[Stored records]
%%

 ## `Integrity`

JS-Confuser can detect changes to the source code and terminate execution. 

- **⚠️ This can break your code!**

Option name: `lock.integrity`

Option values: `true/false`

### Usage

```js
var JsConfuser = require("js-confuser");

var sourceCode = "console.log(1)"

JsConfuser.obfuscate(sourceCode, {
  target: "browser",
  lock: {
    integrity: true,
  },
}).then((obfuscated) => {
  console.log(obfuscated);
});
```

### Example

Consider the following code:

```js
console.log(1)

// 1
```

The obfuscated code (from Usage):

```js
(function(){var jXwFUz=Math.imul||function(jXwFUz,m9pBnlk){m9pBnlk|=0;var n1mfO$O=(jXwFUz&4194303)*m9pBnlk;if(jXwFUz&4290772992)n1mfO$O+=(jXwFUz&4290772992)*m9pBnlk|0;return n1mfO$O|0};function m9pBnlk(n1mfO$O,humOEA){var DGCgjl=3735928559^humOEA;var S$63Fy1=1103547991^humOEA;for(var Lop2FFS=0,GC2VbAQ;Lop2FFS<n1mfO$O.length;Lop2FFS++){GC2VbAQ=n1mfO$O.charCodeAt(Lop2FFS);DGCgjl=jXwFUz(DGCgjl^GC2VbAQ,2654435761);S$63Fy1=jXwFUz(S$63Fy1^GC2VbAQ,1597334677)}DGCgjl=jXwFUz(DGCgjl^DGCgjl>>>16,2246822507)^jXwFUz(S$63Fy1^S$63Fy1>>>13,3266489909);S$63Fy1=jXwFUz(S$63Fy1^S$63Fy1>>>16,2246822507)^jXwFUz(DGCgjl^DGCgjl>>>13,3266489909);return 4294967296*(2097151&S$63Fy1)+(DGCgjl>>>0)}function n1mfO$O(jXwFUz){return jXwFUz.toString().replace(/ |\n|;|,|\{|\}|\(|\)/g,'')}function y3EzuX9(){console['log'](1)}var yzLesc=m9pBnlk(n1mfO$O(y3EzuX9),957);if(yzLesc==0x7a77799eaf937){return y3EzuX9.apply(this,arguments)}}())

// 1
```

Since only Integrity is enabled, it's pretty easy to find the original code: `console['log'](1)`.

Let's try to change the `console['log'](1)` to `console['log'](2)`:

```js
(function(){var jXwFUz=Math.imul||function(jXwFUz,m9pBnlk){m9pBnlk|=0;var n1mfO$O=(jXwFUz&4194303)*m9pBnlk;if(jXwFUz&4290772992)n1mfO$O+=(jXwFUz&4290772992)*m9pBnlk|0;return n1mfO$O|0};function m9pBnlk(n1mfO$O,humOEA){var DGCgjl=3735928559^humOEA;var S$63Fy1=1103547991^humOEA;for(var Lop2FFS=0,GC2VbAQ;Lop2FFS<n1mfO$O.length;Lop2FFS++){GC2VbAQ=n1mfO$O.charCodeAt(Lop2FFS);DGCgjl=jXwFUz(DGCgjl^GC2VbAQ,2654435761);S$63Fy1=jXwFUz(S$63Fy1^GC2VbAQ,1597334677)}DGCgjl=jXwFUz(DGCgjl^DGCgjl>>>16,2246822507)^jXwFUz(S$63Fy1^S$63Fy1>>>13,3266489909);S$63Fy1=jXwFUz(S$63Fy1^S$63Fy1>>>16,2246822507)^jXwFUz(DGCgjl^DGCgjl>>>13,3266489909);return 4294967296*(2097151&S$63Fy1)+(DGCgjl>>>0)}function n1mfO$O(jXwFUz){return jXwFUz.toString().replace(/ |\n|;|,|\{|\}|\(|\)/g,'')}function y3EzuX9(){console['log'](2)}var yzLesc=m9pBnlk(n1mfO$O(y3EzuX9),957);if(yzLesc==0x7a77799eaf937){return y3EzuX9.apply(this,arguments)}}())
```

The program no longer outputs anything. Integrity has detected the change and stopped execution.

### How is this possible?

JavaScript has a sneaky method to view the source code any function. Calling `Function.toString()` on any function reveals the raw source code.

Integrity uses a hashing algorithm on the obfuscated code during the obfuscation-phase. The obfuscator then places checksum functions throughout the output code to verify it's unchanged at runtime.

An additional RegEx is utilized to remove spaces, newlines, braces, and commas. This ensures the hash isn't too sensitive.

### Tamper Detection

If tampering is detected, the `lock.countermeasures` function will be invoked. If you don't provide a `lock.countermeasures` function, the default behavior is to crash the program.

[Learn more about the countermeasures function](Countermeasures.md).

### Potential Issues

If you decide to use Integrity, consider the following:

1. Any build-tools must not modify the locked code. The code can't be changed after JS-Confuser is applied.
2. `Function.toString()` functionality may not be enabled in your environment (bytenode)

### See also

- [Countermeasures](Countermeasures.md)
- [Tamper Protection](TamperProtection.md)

%%

_DIRECTIONS:_ Exactly the lines from the one containing "### Potential Issues" to the last line of the entries above must be duplicated, with both of those lines included and nothing more.

_SOLUTION FOR THIS PROBLEM:_
### Potential Issues

If you decide to use Integrity, consider the following:

1. Any build-tools must not modify the locked code. The code can't be changed after JS-Confuser is applied.
2. `Function.toString()` functionality may not be enabled in your environment (bytenode)

### See also

- [Countermeasures](Countermeasures.md)
- [Tamper Protection](TamperProtection.md)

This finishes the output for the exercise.